1973-74 : L'âge d'or

Durant ces deux années, où disques et tournées vont s'enchaîner à un rythme infernal, le groupe va connaître un élan créatif considérable. Christian Vander est seul maître à bord, avec une équipe de musiciens tous dévoués à son œuvre. Après un bref passage de Jean-Pierre Lambert à la basse, Marc Fosset à la guitare et Michel Graillier et Gérard Bikialo aux pianos, on trouve désormais Klaus Blasquiz et Stella Vander au chant, Claude Olmos à la guitare, Jean-Luc Manderlier au piano et René Garber de nouveau à la clarinette. La section de cuivres est emmenée par Teddy Lasry qui est revenu spécialement pour l'enregistrement du disque suivant. Et puis, surtout devrait-on dire, il y a Janik Top, un bassiste au talent aussi décoiffant que les sonorités qu'il tire de son instrument. Avec lui, le batteur va connaître une rare osmose artistique et des émotions musicales inégalées.

En 1973, c'est la sortie de Mekanïk Destruktïv Kommandöh, que la plupart considèrent comme le chef-d'œuvre de Vander, son «My Favourite Things», comme il aime à le dire lui-même. Animée d'un souffle titanesque, lyrique et inspirée, l'œuvre est découpée en sept mouvements qui racontent l'exode et l'éveil spirituel d'un peuple.

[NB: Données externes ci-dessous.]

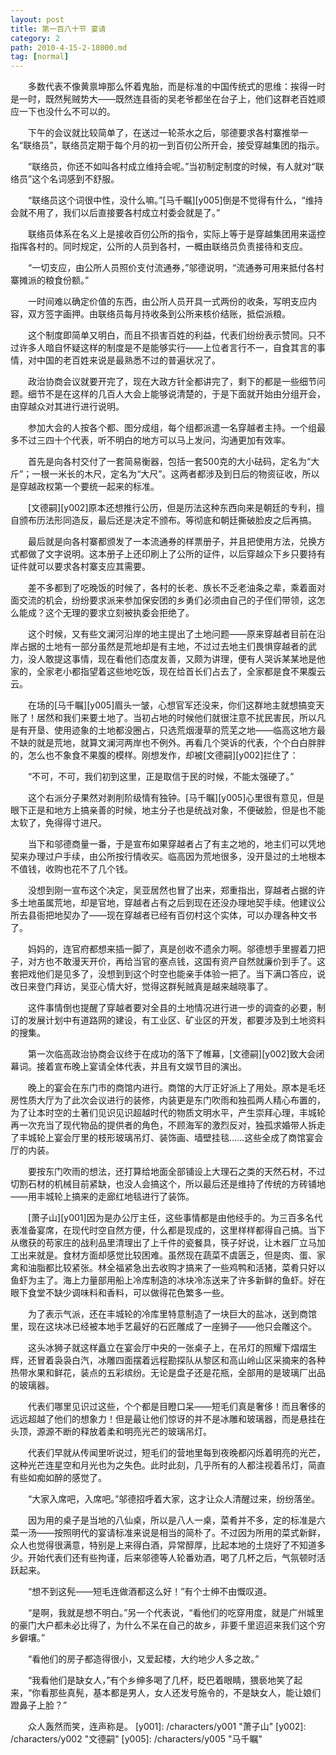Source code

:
 ```yaml
---
layout: post
title: 第一百八十节 宴请
category: 2
path: 2010-4-15-2-18000.md
tag: [normal]
---
```


　　多数代表不像黄禀坤那么怀着鬼胎，而是标准的中国传统式的思维：挨得一时是一时，既然髡贼势大——既然连县衙的吴老爷都坐在台子上，他们这群老百姓顺应一下也没什么不可以的。

　　下午的会议就比较简单了，在送过一轮茶水之后，邬德要求各村寨推举一名“联络员”，联络员定期于每个月的初一到百仞公所开会，接受穿越集团的指示。

　　“联络员，你还不如叫各村成立维持会呢。”当初制定制度的时候，有人就对“联络员”这个名词感到不舒服。

　　“联络员这个词很中性，没什么嘛。”[马千瞩][y005]倒是不觉得有什么，“维持会就不用了，我们以后直接要各村成立村委会就是了。”

　　联络员体系在名义上是接收百仞公所的指令，实际上等于是穿越集团用来遥控指挥各村的。同时规定，公所的人员到各村，一概由联络员负责接待和支应。

　　“一切支应，由公所人员照价支付流通券，”邬德说明，“流通券可用来抵付各村寨摊派的粮食份额。”

　　一时间难以确定价值的东西，由公所人员开具一式两份的收条，写明支应内容，双方签字画押。由联络员每月持收条到公所来核价结账，抵偿派粮。

　　这个制度即简单又明白，而且不损害百姓的利益，代表们纷纷表示赞同。只不过许多人暗自怀疑这样的制度是不是能够实行——上位者言行不一，自食其言的事情，对中国的老百姓来说是最熟悉不过的普遍状况了。

　　政治协商会议就要开完了，现在大政方针全都讲完了，剩下的都是一些细节问题。细节不是在这样的几百人大会上能够说清楚的，于是下面就开始由分组开会，由穿越众对其进行进行说明。

　　参加大会的人按各个都、图分成组，每个组都派遣一名穿越者主持。一个组最多不过三四十个代表，听不明白的地方可以马上发问，沟通更加有效率。

　　首先是向各村交付了一套简易衡器，包括一套500克的大小砝码，定名为“大斤”；一根一米长的木尺，定名为“大尺”。这两者都涉及到日后的物资征收，所以是穿越政权第一个要统一起来的标准。

　　[文德嗣][y002]原本还想推行公历，但是历法这种东西向来是朝廷的专利，擅自颁布历法形同造反，最后还是决定不颁布。等彻底和朝廷撕破脸皮之后再搞。

　　最后就是向各村寨都颁发了一本流通券的样票册子，并且把使用方法，兑换方式都做了文字说明。这本册子上还印刷上了公所的证件，以后穿越众下乡只要持有证件就可以要求各村寨支应其需要。

　　差不多都到了吃晚饭的时候了，各村的长老、族长不乏老油条之辈，乘着面对面交流的机会，纷纷要求派来参加保安团的乡勇们必须由自己的子侄们带领，这怎么能成？这个无理的要求立刻被执委会拒绝了。

　　这个时候，又有些文澜河沿岸的地主提出了土地问题——原来穿越者目前在沿岸占据的土地有一部分虽然是荒地却是有主地，不过过去地主们畏惧穿越者的武力，没人敢提这事情，现在看他们态度友善，又颇为讲理，便有人哭诉某某地是他家的，全家老小都指望着这些地吃饭，现在给首长们占去了，全家都是食不果腹云云。

　　在场的[马千瞩][y005]眉头一皱，心想官军还没来，你们这群地主就想搞变天账了！居然和我们来要土地了。当初占地的时候他们就很注意不扰民害民，所以凡是有开垦、使用迹象的土地都没圈占，只选荒烟漫草的荒芜之地——临高这地方最不缺的就是荒地，就算文澜河两岸也不例外。再看几个哭诉的代表，个个白白胖胖的，怎么也不象食不果腹的模样。刚想发作，却被[文德嗣][y002]拦住了：

　　“不可，不可，我们初到这里，正是取信于民的时候，不能太强硬了。”

　　这个右派分子果然对剥削阶级情有独钟。[马千瞩][y005]心里很有意见，但是眼下正是和地方上搞亲善的时候，地主分子也是统战对象，不便破脸，但是也不能太软了，免得得寸进尺。

　　当下和邬德商量一番，于是宣布如果穿越者占了有主之地的，地主们可以凭地契来办理过户手续，由公所按行情收买。临高因为荒地很多，没开垦过的土地根本不值钱，收购也花不了几个钱。

　　没想到刚一宣布这个决定，吴亚居然也冒了出来，郑重指出，穿越者占据的许多土地虽属荒地，却是官地，穿越者占有之后到现在还没办理地契手续。他建议公所去县衙把地契办了——现在穿越者已经有百仞村这个实体，可以办理各种文书了。

　　妈妈的，连官府都想来插一脚了，真是创收不遗余力啊。邬德想手里握着刀把子，对方也不敢漫天开价，再给当官的塞点钱，这国有资产自然就廉价到手了。这套把戏他们是见多了，没想到到这个时空也能亲手体验一把了。当下满口答应，说改日来登门拜访，吴亚心情大好，觉得这群髡贼真是越来越晓事了。

　　这件事情倒也提醒了穿越者要对全县的土地情况进行进一步的调查的必要，制订的发展计划中有道路网的建设，有工业区、矿业区的开发，都要涉及到土地资料的搜集。

　　第一次临高政治协商会议终于在成功的落下了帷幕，[文德嗣][y002]致大会闭幕词。接着宣布晚上宴请全体代表，并且有文娱节目的演出。

　　晚上的宴会在东门市的商馆内进行。商馆的大厅正好派上了用处。原本是毛坯房性质大厅为了此次会议进行的装修，内装更是东门吹雨和独孤两人精心布置的，为了让本时空的土著们见识见识超越时代的物质文明水平，产生崇拜心理，丰城轮再一次充当了现代物品的提供者的角色，不顾海军的激烈反对，独孤求婚带人拆走了丰城轮上宴会厅里的枝形玻璃吊灯、装饰画、墙壁挂毯……这些全成了商馆宴会厅的内装。

　　要按东门吹雨的想法，还打算给地面全部铺设上大理石之类的天然石材，不过切割石材的机械目前紧缺，也没人会搞这个，所以最后还是维持了传统的方砖铺地——用丰城轮上搞来的走廊红地毯进行了装饰。

　　[萧子山][y001]因为是办公厅主任，这些事情都是由他经手的。为三百多名代表准备宴席，在现代时空自然方便，什么都是现成的，这里样样都得自己搞。当下从缴获的苟家庄的战利品里清理出了上千件的瓷餐具，筷子好说，让木器厂立马加工出来就是。食材方面却感觉比较困难。虽然现在蔬菜不虞匮乏，但是肉、蛋、家禽和油脂都比较紧张。林全福紧急出去收购才搞来了一些鸡鸭和活猪，菜肴只好以鱼虾为主了。海上力量部用船上冷库制造的冰块冷冻送来了许多新鲜的鱼虾。好在眼下食堂不缺少调味料和香料，可以做得花色繁多一些。

　　为了表示气派，还在丰城轮的冷库里特意制造了一块巨大的盐冰，送到商馆里，现在这块冰已经被本地手艺最好的石匠雕成了一座狮子——他只会雕这个。

　　这头冰狮子就这样矗立在宴会厅中央的一张桌子上，在吊灯的照耀下熠熠生辉，还冒着袅袅白汽，冰雕四面摆着远程勘探队从黎区和高山岭山区采摘来的各种热带水果和鲜花，装点的五彩缤纷。无论是盘子还是花瓶，全部用的是玻璃厂出品的玻璃器。

　　代表们哪里见识过这些，个个都是目瞪口呆——短毛们真是奢侈！而且奢侈的远远超越了他们的想象力！但是最让他们惊讶的并不是冰雕和玻璃器，而是悬挂在头顶，源源不断的释放着柔和明亮光芒的玻璃吊灯。

　　代表们早就从传闻里听说过，短毛们的营地里每到夜晚都闪烁着明亮的光芒，这种光芒连星空和月光也为之失色。此时此刻，几乎所有的人都注视着吊灯，简直有些如痴如醉的感觉了。

　　“大家入席吧，入席吧。”邬德招呼着大家，这才让众人清醒过来，纷纷落坐。

　　因为用的桌子是当地的八仙桌，所以是八人一桌，菜肴并不多，定的标准是六菜一汤——按照明代的宴请标准来说是相当的简朴了。不过因为所用的菜式新鲜，众人也觉得很满意，特别是上来得白酒，异常醇厚，比起本地的土烧好了不知道多少。开始代表们还有些拘谨，后来邬德等人轮番劝酒，喝了几杯之后，气氛顿时活跃起来。

　　“想不到这髡——短毛连做酒都这么好！”有个士绅不由慨叹道。

　　“是啊，我就是想不明白。”另一个代表说，“看他们的吃穿用度，就是广州城里的豪门大户都未必比得了，为什么不呆在自己的故乡，非要千里迢迢来我们这个穷乡僻壤。”

　　“看他们的房子都造得很小，又爱起楼，大约地少人多之故。”

　　“我看他们是缺女人，”有个乡绅多喝了几杯，眨巴着眼睛，猥亵地笑了起来，“你看那些真髡，基本都是男人，女人还发号施令的，不是缺女人，能让娘们蹬鼻子上脸？”

　　众人轰然而笑，连声称是。
[y001]: /characters/y001 "萧子山"
[y002]: /characters/y002 "文德嗣"
[y005]: /characters/y005 "马千瞩"

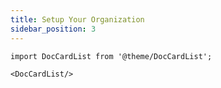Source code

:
 ```yaml
---
title: Setup Your Organization
sidebar_position: 3
---
```





```mdx-code-block
import DocCardList from '@theme/DocCardList';

<DocCardList/>
```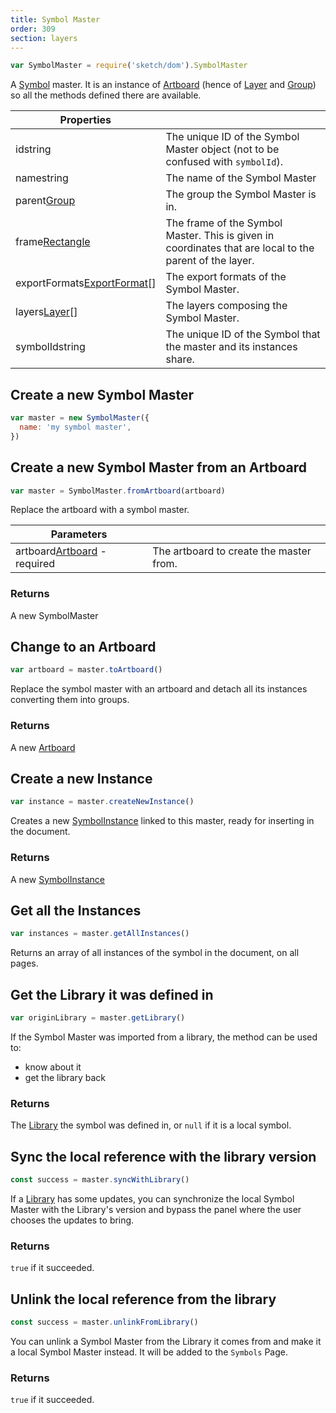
 ```yaml
---
title: Symbol Master
order: 309
section: layers
---
```


```javascript
var SymbolMaster = require('sketch/dom').SymbolMaster
```

A [Symbol](https://www.sketchapp.com/docs/symbols/) master. It is an instance of [Artboard](#artboard) (hence of [Layer](#layer) and [Group](#group)) so all the methods defined there are available.

| Properties                                                                 |                                                                                                         |
| -------------------------------------------------------------------------- | ------------------------------------------------------------------------------------------------------- |
| id<span class="arg-type">string</span>                                     | The unique ID of the Symbol Master object (not to be confused with `symbolId`).                         |
| name<span class="arg-type">string</span>                                   | The name of the Symbol Master                                                                           |
| parent<span class="arg-type">[Group](#group)</span>                        | The group the Symbol Master is in.                                                                      |
| frame<span class="arg-type">[Rectangle](#rectangle)</span>                 | The frame of the Symbol Master. This is given in coordinates that are local to the parent of the layer. |
| exportFormats<span class="arg-type">[ExportFormat](#exportformat)[]</span> | The export formats of the Symbol Master.                                                                |
| layers<span class="arg-type">[Layer](#layer)[]</span>                      | The layers composing the Symbol Master.                                                                 |
| symbolId<span class="arg-type">string</span>                               | The unique ID of the Symbol that the master and its instances share.                                    |

## Create a new Symbol Master

```javascript
var master = new SymbolMaster({
  name: 'my symbol master',
})
```

## Create a new Symbol Master from an Artboard

```javascript
var master = SymbolMaster.fromArtboard(artboard)
```

Replace the artboard with a symbol master.

| Parameters                                                             |                                         |
| ---------------------------------------------------------------------- | --------------------------------------- |
| artboard<span class="arg-type">[Artboard](#artboard) - required</span> | The artboard to create the master from. |

### Returns

A new SymbolMaster

## Change to an Artboard

```javascript
var artboard = master.toArtboard()
```

Replace the symbol master with an artboard and detach all its instances converting them into groups.

### Returns

A new [Artboard](#artboard)

## Create a new Instance

```javascript
var instance = master.createNewInstance()
```

Creates a new [SymbolInstance](#symbol-instance) linked to this master, ready for inserting in the document.

### Returns

A new [SymbolInstance](#symbol-instance)

## Get all the Instances

```javascript
var instances = master.getAllInstances()
```

Returns an array of all instances of the symbol in the document, on all pages.

## Get the Library it was defined in

```javascript
var originLibrary = master.getLibrary()
```

If the Symbol Master was imported from a library, the method can be used to:

- know about it
- get the library back

### Returns

The [Library](#library) the symbol was defined in, or `null` if it is a local symbol.

## Sync the local reference with the library version

```javascript
const success = master.syncWithLibrary()
```

If a [Library](#library) has some updates, you can synchronize the local Symbol Master with the Library's version and bypass the panel where the user chooses the updates to bring.

### Returns

`true` if it succeeded.

## Unlink the local reference from the library

```javascript
const success = master.unlinkFromLibrary()
```

You can unlink a Symbol Master from the Library it comes from and make it a local Symbol Master instead. It will be added to the `Symbols` Page.

### Returns

`true` if it succeeded.
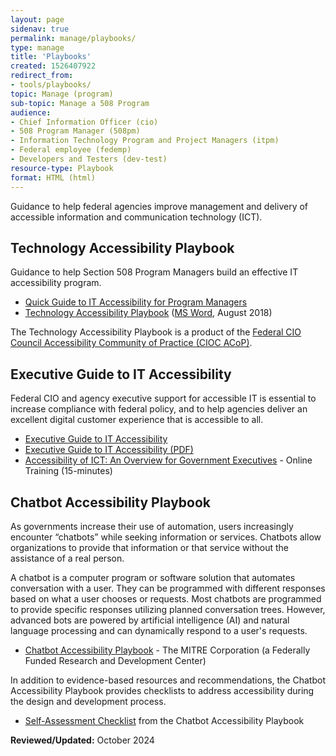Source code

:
 ```yaml
---
layout: page
sidenav: true
permalink: manage/playbooks/
type: manage
title: 'Playbooks'
created: 1526407922
redirect_from:
- tools/playbooks/
topic: Manage (program)
sub-topic: Manage a 508 Program
audience:
- Chief Information Officer (cio)
- 508 Program Manager (508pm)
- Information Technology Program and Project Managers (itpm)
- Federal employee (fedemp)
- Developers and Testers (dev-test)
resource-type: Playbook
format: HTML (html)
---
```


Guidance to help federal agencies improve management and delivery of accessible information and communication technology (ICT).

## Technology Accessibility Playbook
Guidance to help Section 508 Program Managers build an effective IT accessibility program.

* [Quick Guide to IT Accessibility for Program Managers][4]
* [Technology Accessibility Playbook][5] (<a href="https://assets.section508.gov/files/Technology-Accessibility-Playbook-2018-Update.docx" target="_blank">MS Word</a>, August 2018)

The Technology Accessibility Playbook is a product of the [Federal CIO Council Accessibility Community of Practice (CIOC ACoP)][8].

## Executive Guide to IT Accessibility
Federal CIO and agency executive support for accessible IT is essential to increase compliance with federal policy, and to help agencies deliver an excellent digital customer experience that is accessible to all. 

  * [Executive Guide to IT Accessibility][1] 
  * <a href="https://assets.section508.gov/files/Executive%20Guide%20to%20Federal%20IT%20Accessibility.pdf#overlay-context=tools/playbooks" target="_blank">Executive Guide to IT Accessibility (PDF)</a>
  * [Accessibility of ICT: An Overview for Government Executives][3] - Online Training (15-minutes)

## Chatbot Accessibility Playbook
As governments increase their use of automation, users increasingly encounter “chatbots” while seeking information or services. Chatbots allow organizations to provide that information or that service without the assistance of a real person. 

A chatbot is a computer program or software solution that automates conversation with a user. They can be programmed with different responses based on what a user chooses or requests. Most chatbots are programmed to provide specific responses utilizing planned conversation trees. However, advanced bots are powered by artificial intelligence (AI) and natural language processing and can dynamically respond to a user's requests.

  * [Chatbot Accessibility Playbook](https://mitre.github.io/chatbot-accessibility-playbook/index.html) - The MITRE Corporation (a Federally Funded Research and Development Center)

In addition to evidence-based resources and recommendations, the Chatbot Accessibility Playbook provides checklists to address accessibility during the design and development process.
  * [Self-Assessment Checklist](https://mitre.github.io/chatbot-accessibility-playbook/docs/A_2.html) from the Chatbot Accessibility Playbook

**Reviewed/Updated:** October 2024

 [1]: {{site.baseurl}}/manage/playbooks/exec-guide-accessibility
 [2]: https://assets.section508.gov/files/Executive%20Guide%20to%20Federal%20IT%20Accessibility.pdf#overlay-context=tools/playbooks
 [3]: {{site.baseurl}}/training/online-course/accessible-for-executives/
 [4]: {{site.baseurl}}/manage/playbooks/accessibility-playbook-quick-guide
 [5]: {{site.baseurl}}/manage/playbooks/technology-accessibility-playbook-intro
 [6]: https://assets.section508.gov/files/Technology-Accessibility-Playbook-2018-Update.docx
 [8]: https://www.cio.gov/about/members-and-leadership/accessibility-cop/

Les voix féminines y font leur apparition, avec un chœur assez imposant où l'on entend, pour la première fois, Stella Vander. Compagne de Christian et présente dans l'entourage du groupe depuis les tout débuts, elle s'était contentée jusqu'alors d'un rôle technique. À partir de Mekanïk, elle ne quittera plus la lumière des projecteurs et sera de toutes les formations. Mais le travail de choriste au sein de Magma est difficile, et un peu ingrat, et sa voix exceptionnelle ne sera utilisée à sa juste valeur qu'avec Offering, où Vander lui offrira quelques-uns de ses plus beaux thèmes.

Dommage que la production soit un peu datée et manque de puissance, avec une basse et une batterie largement sous-mixées, car il s'agit d'une magnifique version, d'une grande pureté. Certains lui préfèrent malgré tout les furieuses interprétations live, en particulier celle gravée lors des concerts de l'Olympia et que l'on trouve sur Retrospektïw 1 & 2.

Vander, accompagné des seuls Top, Klaus et Stella, va ensuite enregistrer le superbe Wurdah Itah, dont une version tronquée et moins aboutie avait été utilisée, sans son accord, pour la musique du film Tristan & Iseult d'Yvan Lagrange. L'instrumentation plus que réduite, le batteur assurant à lui seul toutes les parties de claviers et de percussion ainsi qu'une bonne part du chant, va donner à cet enregistrement une clarté et une efficacité encore jamais atteintes. Quand on pense que cet album, pour de sombres raisons contractuelles, a dû être enregistré en deux après-midi et mixé en trois heures ! Cela en dit long sur la maîtrise technique des musiciens.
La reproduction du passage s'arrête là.